"A painting requires a little mystery, some vagueness, some fantasy. When you always make your meaning perfectly plain you end up boring people."
SYNOPSIS
Always remembered as an Impressionist, Edgar Degas was a member of the seminal group of Paris artists who began to exhibit together in the 1870s. He shared many of their novel techniques, was intrigued by the challenge of capturing effects of light and attracted to scenes of urban leisure. But Degas's academic training, and his own personal predilection toward Realism, set him apart from his peers, and he rejected the label 'Impressionist' preferring to describe himself as an 'Independent.' His inherited wealth gave him the comfort to find his own way, and later it also enabled him to withdraw from the Paris art world and sell pictures at his discretion. He was intrigued by the human figure, and in his many images of women - dancers, singers, and laundresses - he strove to capture the body in unusual positions. While critics of Impressionists focused their attacks on their formal innovations, it was Degas's lower-class subjects that brought him the most disapproval.
KEY IDEAS
EDGAR DEGAS BIOGRAPHY
Childhood
Edgar Degas was the eldest of five children of Célestine Musson de Gas, an American by birth, and Auguste de Gas, a banker. Edgar later changed his surname to the less aristocratic sounding 'Degas' in 1870. Born into a wealthy Franco-Italian family, he was encouraged from an early age to pursue the arts, though not as a long-term career. Following his graduation in 1853 with a baccalaureate in literature, the eighteen-year-old Degas registered at the Louvre as a copyist, which he claimed later in life is the foundation for any true artist.

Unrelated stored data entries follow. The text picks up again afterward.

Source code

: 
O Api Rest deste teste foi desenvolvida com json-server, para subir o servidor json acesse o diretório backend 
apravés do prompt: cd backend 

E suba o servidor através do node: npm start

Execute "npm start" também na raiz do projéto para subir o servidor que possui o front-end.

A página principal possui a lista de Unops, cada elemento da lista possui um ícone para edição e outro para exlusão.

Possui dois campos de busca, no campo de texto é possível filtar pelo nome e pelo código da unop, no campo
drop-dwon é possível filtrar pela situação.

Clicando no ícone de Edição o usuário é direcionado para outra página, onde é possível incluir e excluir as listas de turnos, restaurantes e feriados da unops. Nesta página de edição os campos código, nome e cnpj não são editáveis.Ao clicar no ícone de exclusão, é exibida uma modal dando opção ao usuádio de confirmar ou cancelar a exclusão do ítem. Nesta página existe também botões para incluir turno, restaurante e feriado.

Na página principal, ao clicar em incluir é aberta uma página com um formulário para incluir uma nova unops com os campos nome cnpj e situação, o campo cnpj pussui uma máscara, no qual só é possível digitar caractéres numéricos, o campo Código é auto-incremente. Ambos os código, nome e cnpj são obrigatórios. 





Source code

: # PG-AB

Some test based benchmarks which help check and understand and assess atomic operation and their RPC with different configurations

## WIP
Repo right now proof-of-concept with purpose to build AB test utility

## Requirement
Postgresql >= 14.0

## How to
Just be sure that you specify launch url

After a brief period at law school, in 1855 he was admitted to the École des Beaux-Arts in Paris, where he studied drawing under the academic artist Louis Lamothe, a former pupil of Jean-Auguste-Dominique Ingres. That same year, the Exposition Universelle took place, and Degas was enthralled by Gustave Courbet's Pavilion of Realism. It was also at the Exposition that Degas first met Ingres, a painter several years his senior, whose personal guidance was valuable.
Early Period and Training
In 1865, when Degas was aged 22, he traveled to Naples, Italy, to visit his aunt, the Baroness Bellini and her family. This three-year trip was an important moment in his development, and resulted in the Realist portrait The Bellini Family (1859). He spent countless hours combing the museums and galleries of Italy, carefully studying Renaissance works by Michelangelo, Raphael and Titian, among others.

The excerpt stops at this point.